> EXERCISE OBJECTIVE:
Transcribe the records below from the first line to the line that includes "### 1. ขั้นตอนแรกเราจะต้อง", inclusive, and omit the pictures.
▬▬▬
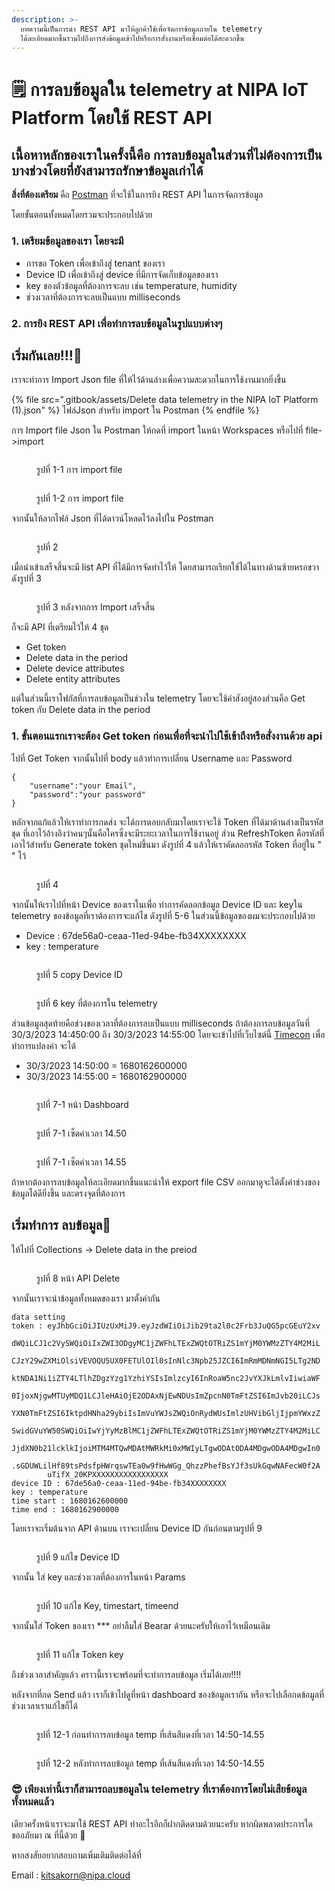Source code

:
 ```yaml
---
description: >-
  บทความนี้เป็นการนำ REST API มาให้ลูกค้าใช้เพื่อจัดการข้อมูลภายใน telemetry
  ได้ละเอียดมากขึ้นรวมไปถึงการส่งข้อมูลเข้าไปหรือการสั่งงานหรือเชื่อมต่อได้สะดวกขึ้น
---
```


# 🗒 การลบข้อมูลใน telemetry at NIPA IoT Platform โดยใช้ REST API

## เนื้อหาหลักของเราในครั้งนี้คือ การลบข้อมูลในส่วนที่ไม่ต้องการเป็นบางช่วงโดยที่ยังสามารถรักษาข้อมูลเก่าได้

**สิ่งที่ต้องเตรียม** คือ [Postman](https://www.postman.com/downloads/) ที่จะใช้ในการยิง REST API ในการจัดการข้อมูล&#x20;

โดยขั้นตอนทั้งหมดโดยรวมจะประกอบไปด้วย&#x20;

### 1. เตรียมข้อมูลของเรา โดยจะมี&#x20;

* การขอ Token เพื่อเข้าถึงสู่ tenant ของเรา
* Device ID เพื่อเข้าถึงสู่ device ที่มีการจัดเก็บข้อมูลของเรา&#x20;
* key ของตัวข้อมูลที่ต้องการจะลบ เช่น temperature, humidity&#x20;
* ช่วงเวลาที่ต้องการจะลบเป็นแบบ milliseconds

### 2. การยิง REST API เพื่อทำการลบข้อมูลในรูปแบบต่างๆ&#x20;



## เริ่มกันเลย!!!🤩

เราจะทำการ Import Json file ที่ให้ไว้ด้านล่างเพื่อความสะดวกในการใช้งานมากยิ่งขึ้น

{% file src=".gitbook/assets/Delete data telemetry in the NIPA IoT Platform (1).json" %}
ไฟล์Json สำหรับ import ใน Postman
{% endfile %}

การ Import file Json ใน Postman ให้กดที่ import ในหน้า Workspaces หรือไปที่ file->import

<div>

<figure><img src=".gitbook/assets/Screenshot 2566-03-30 at 11.14.52.png" alt=""><figcaption><p>รูปที่ 1-1 การ import file</p></figcaption></figure>

 

<figure><img src=".gitbook/assets/Screenshot 2566-03-30 at 11.14.38.png" alt=""><figcaption><p>รูปที่ 1-2 การ import file</p></figcaption></figure>

</div>

จากนั้นให้ลากไฟล์  Json ที่ได้ดาวน์โหลดไว้ลงไปใน Postman

<figure><img src=".gitbook/assets/Screenshot 2566-03-30 at 11.21.26.png" alt=""><figcaption><p>รูปที่ 2</p></figcaption></figure>

เมื่อนำเข้าเสร็จสิ้นจะมี list API ที่ได้มีการจัดทำไว้ให้ โดยสามารถเรียกใช้ได้ไนทางด้านซ้ายหรอขวา ดังรูปที่ 3

<figure><img src=".gitbook/assets/Screenshot 2566-03-30 at 11.23.44.png" alt=""><figcaption><p>รูปที่ 3 หลังจากการ Import เสร็จสิ้น</p></figcaption></figure>

ก็จะมี API ที่เตรียมไว้ให้ 4 ชุด

* Get token
* Delete data in the period
* Delete device attributes
* Delete entity attributes

แต่ในส่วนนี้เราโฟกัสที่การลบข้อมูลเป็นช่วงใน telemetry โดยจะใช้คำสังอยู่สองส่วนคือ Get token กับ Delete data in the period

### 1. ขั้นตอนแรกเราจะต้อง Get token ก่อนเพื่อที่จะนำไปใช้เข้าถึงหรือสั่งงานด้วย api

ไปที่ Get Token จากนั้นไปที่ body แล้วทำการเปลี่ยน Username และ Password

```
{
    "username":"your Email", 
    "password":"your password"
}
```

หลักจากแก้แล้วให้เราทำการกดส่ง จะได้การตอบกลับมาโดยเราจะใช้  Token ที่ได้มาด้านล่างเป็นรหัสชุด ที่เอาไว้อ้างอิงว่าคนๆนั้นคือใครซึ่งจะมีระยะเวลาในการใช้งานอยู่ ส่วน RefreshToken คือรหัสที่เอาไว้สำหรับ Generate token ชุดใหม่ขึ้นมา ดังรูปที่ 4 แล้วให้เราคัดลอกรหัส Token ที่อยู่ใน " " ไว้&#x20;

<figure><img src=".gitbook/assets/Screenshot 2566-03-30 at 12.00.03.png" alt=""><figcaption><p>รูปที่ 4 </p></figcaption></figure>

จากนั้นให้เราไปที่หน้า Device ของเราในเพื่อ ทำการคัดลอกข้อมูล Device ID และ keyใน telemetry ของข้อมูลที่เราต้องการจะแก้ไข ดังรูปที่ 5-6 ในส่วนนี้ข้อมูลของผมจะประกอบไปด้วย&#x20;

* Device : 67de56a0-ceaa-11ed-94be-fb34XXXXXXXX&#x20;
* key : temperature

<figure><img src=".gitbook/assets/Screenshot 2566-03-30 at 12.12.28.png" alt=""><figcaption><p>รูปที่ 5 copy Device ID</p></figcaption></figure>

<figure><img src=".gitbook/assets/Screenshot 2566-03-30 at 12.15.13.png" alt=""><figcaption><p>รูปที่ 6 key ที่ต้องการใน telemetry</p></figcaption></figure>

ส่วนข้อมูลสุดท้ายคือช่วงของเวลาที่ต้องการลบเป็นแบบ milliseconds ถ้าต้องการลบข้อมูลวันที่ 30/3/2023 14:450:00 ถึง 30/3/2023 14:55:00 โดยจะเข้าไปที่เว็บไซต์นี้ [Timecon](https://currentmillis.com/) เพื่อทำการแปลงค่า จะได้

* 30/3/2023 14:50:00 = 1680162600000
* 30/3/2023 14:55:00 = 1680162900000&#x20;

<div>

<figure><img src=".gitbook/assets/Screenshot 2566-03-30 at 15.31.14.png" alt=""><figcaption><p>รูปที่ 7-1 หน้า Dashboard</p></figcaption></figure>

 

<figure><img src=".gitbook/assets/Screenshot 2566-03-30 at 15.33.05.png" alt=""><figcaption><p>รูปที่ 7-1 เซ็ตค่าเวลา 14.50</p></figcaption></figure>

 

<figure><img src=".gitbook/assets/Screenshot 2566-03-30 at 15.33.19.png" alt=""><figcaption><p>รูปที่ 7-1 เซ็ตค่าเวลา 14.55</p></figcaption></figure>

</div>

&#x20; ถ้าหากต้องการลบข้อมูลให้ละเอียดมากขึ้นแนะนำให้ export file CSV ออกมาดูจะได้ตั้งค่าช่วงของข้อมูลได้ดียิ่งขึ้น และตรงจุดที่ต้องการ

## เริ่มทำการ ลบข้อมูล🤔

ให้ไปที่ Collections -> Delete data in the preiod

<figure><img src=".gitbook/assets/Screenshot 2566-03-30 at 15.43.46.png" alt=""><figcaption><p>รูปที่ 8 หน้า API Delete</p></figcaption></figure>

จากนั้นเราจะนำข้อมูลทั้งหมดของเรา มาตั้งค่ากัน

```
data setting 
token : eyJhbGciOiJIUzUxMiJ9.eyJzdWIiOiJib29ta2l0c2Frb3JuQG5pcGEuY2xv
        dWQiLCJ1c2VySWQiOiIxZWI3ODgyMC1jZWFhLTExZWQtOTRiZS1mYjM0YWMzZTY4M2MiL
        CJzY29wZXMiOlsiVEVOQU5UX0FETUlOIl0sInNlc3Npb25JZCI6ImRmMDNmNGI5LTg2ND
        ktNDA1Ni1iZTY4LTlhZDgzYzg1YzhiYSIsImlzcyI6InRoaW5nc2JvYXJkLmlvIiwiaWF
        0IjoxNjgwMTUyMDQ1LCJleHAiOjE2ODAxNjEwNDUsImZpcnN0TmFtZSI6ImJvb20iLCJs
        YXN0TmFtZSI6IktpdHNha29ybiIsImVuYWJsZWQiOnRydWUsImlzUHVibGljIjpmYWxzZ
        SwidGVuYW50SWQiOiIwYjYyMzBlMC1jZWFhLTExZWQtOTRiZS1mYjM0YWMzZTY4M2MiLC
        JjdXN0b21lcklkIjoiMTM4MTQwMDAtMWRkMi0xMWIyLTgwODAtODA4MDgwODA4MDgwIn0
        .sGDUWLilHf89tsPdsfpHWrqswTEa0w9fHwWGg_QhzzPhefBsYJf3sUkGqwNAFecW0f2A
        uTifX_20KPXXXXXXXXXXXXXXXXX
device ID : 67de56a0-ceaa-11ed-94be-fb34XXXXXXXX 
key : temperature
time start : 1680162600000 
time end : 1680162900000
```

โดยเราจะเริ่มต้นจาก API ด้านบน เราจะเปลี่ยน Device ID กันก่อนตามรูปที่ 9

<figure><img src=".gitbook/assets/Screenshot 2566-03-30 at 15.53.05.png" alt=""><figcaption><p>รูปที่ 9 แก้ไข Device ID</p></figcaption></figure>

จากนั้น ใส่ key และช่วงเวลที่ต้องการในหน้า Params

<figure><img src=".gitbook/assets/Screenshot 2566-03-30 at 15.59.36.png" alt=""><figcaption><p>รูปที่ 10 แก้ไข Key, timestart, timeend</p></figcaption></figure>

จากนั้นใส่ Token ของเรา \*\*\* อย่าลืมใส่ Bearar ด้วยนะครับให้เอาไว้เหมือนเดิม

<figure><img src=".gitbook/assets/Screenshot 2566-03-30 at 15.53.48.png" alt=""><figcaption><p>รูปที่ 11 แก้ไข Token key</p></figcaption></figure>

ถึงช่วงเวลาสำคัญแล้ว คราวนี้เราจะพร้อมที่จะทำการลบข้อมูล เริ่มได้เลย!!!!

หลังจากที่กด Send แล้ว เราก็เข้าไปดูที่หน้า dashboard ของข้อมูลเรากัน หรือจะไปเลือกดข้อมูลที่ช่วงเวลาเราแก้ไขก็ได้

<div>

<figure><img src=".gitbook/assets/Screenshot 2566-03-30 at 16.07.51.png" alt=""><figcaption><p>รูปที่ 12-1 ก่อนทำการลบข้อมูล temp ที่เส้นสีแดงที่เวลา 14:50-14.55</p></figcaption></figure>

 

<figure><img src=".gitbook/assets/Screenshot 2566-03-30 at 16.21.42.png" alt=""><figcaption><p>รูปที่ 12-2 หลังทำการลบข้อมูล temp ที่เส้นสีแดงที่เวลา 14:50-14.55</p></figcaption></figure>

</div>

### 😎 เพียงเท่านี้เราก็สามารถลบขอมูลใน telemetry ที่เราต้องการโดยไม่เสียข้อมูลทั้งหมดแล้ว

เดียวครั้งหน้าเราจะมาใช้ REST API ทำอะไรอีกก็ฝากติดตามด้วยนะครับ หากผิดพลาดประการใด ขออภัยมา ณ ที่นี้ด้วย :clap:

&#x20;                                                                                                   หากสงสัยอยากสอบถามเพิ่มเติมติดต่อได้ที่

&#x20;                                                                                                                Email : kitsakorn@nipa.cloud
▬▬▬
> ANSWER BELOW:
Source code

:
 ```yaml
---
description: >-
  บทความนี้เป็นการนำ REST API มาให้ลูกค้าใช้เพื่อจัดการข้อมูลภายใน telemetry
  ได้ละเอียดมากขึ้นรวมไปถึงการส่งข้อมูลเข้าไปหรือการสั่งงานหรือเชื่อมต่อได้สะดวกขึ้น
---
```


# 🗒 การลบข้อมูลใน telemetry at NIPA IoT Platform โดยใช้ REST API

## เนื้อหาหลักของเราในครั้งนี้คือ การลบข้อมูลในส่วนที่ไม่ต้องการเป็นบางช่วงโดยที่ยังสามารถรักษาข้อมูลเก่าได้

**สิ่งที่ต้องเตรียม** คือ [Postman](https://www.postman.com/downloads/) ที่จะใช้ในการยิง REST API ในการจัดการข้อมูล&#x20;

โดยขั้นตอนทั้งหมดโดยรวมจะประกอบไปด้วย&#x20;

### 1. เตรียมข้อมูลของเรา โดยจะมี&#x20;

* การขอ Token เพื่อเข้าถึงสู่ tenant ของเรา
* Device ID เพื่อเข้าถึงสู่ device ที่มีการจัดเก็บข้อมูลของเรา&#x20;
* key ของตัวข้อมูลที่ต้องการจะลบ เช่น temperature, humidity&#x20;
* ช่วงเวลาที่ต้องการจะลบเป็นแบบ milliseconds

### 2. การยิง REST API เพื่อทำการลบข้อมูลในรูปแบบต่างๆ&#x20;



## เริ่มกันเลย!!!🤩

เราจะทำการ Import Json file ที่ให้ไว้ด้านล่างเพื่อความสะดวกในการใช้งานมากยิ่งขึ้น

{% file src=".gitbook/assets/Delete data telemetry in the NIPA IoT Platform (1).json" %}
ไฟล์Json สำหรับ import ใน Postman
{% endfile %}

การ Import file Json ใน Postman ให้กดที่ import ในหน้า Workspaces หรือไปที่ file->import

<div>

<figure><img src=".gitbook/assets/Screenshot 2566-03-30 at 11.14.52.png" alt=""><figcaption><p>รูปที่ 1-1 การ import file</p></figcaption></figure>

 

<figure><img src=".gitbook/assets/Screenshot 2566-03-30 at 11.14.38.png" alt=""><figcaption><p>รูปที่ 1-2 การ import file</p></figcaption></figure>

</div>

จากนั้นให้ลากไฟล์  Json ที่ได้ดาวน์โหลดไว้ลงไปใน Postman

<figure><img src=".gitbook/assets/Screenshot 2566-03-30 at 11.21.26.png" alt=""><figcaption><p>รูปที่ 2</p></figcaption></figure>

เมื่อนำเข้าเสร็จสิ้นจะมี list API ที่ได้มีการจัดทำไว้ให้ โดยสามารถเรียกใช้ได้ไนทางด้านซ้ายหรอขวา ดังรูปที่ 3

<figure><img src=".gitbook/assets/Screenshot 2566-03-30 at 11.23.44.png" alt=""><figcaption><p>รูปที่ 3 หลังจากการ Import เสร็จสิ้น</p></figcaption></figure>

ก็จะมี API ที่เตรียมไว้ให้ 4 ชุด

* Get token
* Delete data in the period
* Delete device attributes
* Delete entity attributes

แต่ในส่วนนี้เราโฟกัสที่การลบข้อมูลเป็นช่วงใน telemetry โดยจะใช้คำสังอยู่สองส่วนคือ Get token กับ Delete data in the period

### 1. ขั้นตอนแรกเราจะต้อง Get token ก่อนเพื่อที่จะนำไปใช้เข้าถึงหรือสั่งงานด้วย api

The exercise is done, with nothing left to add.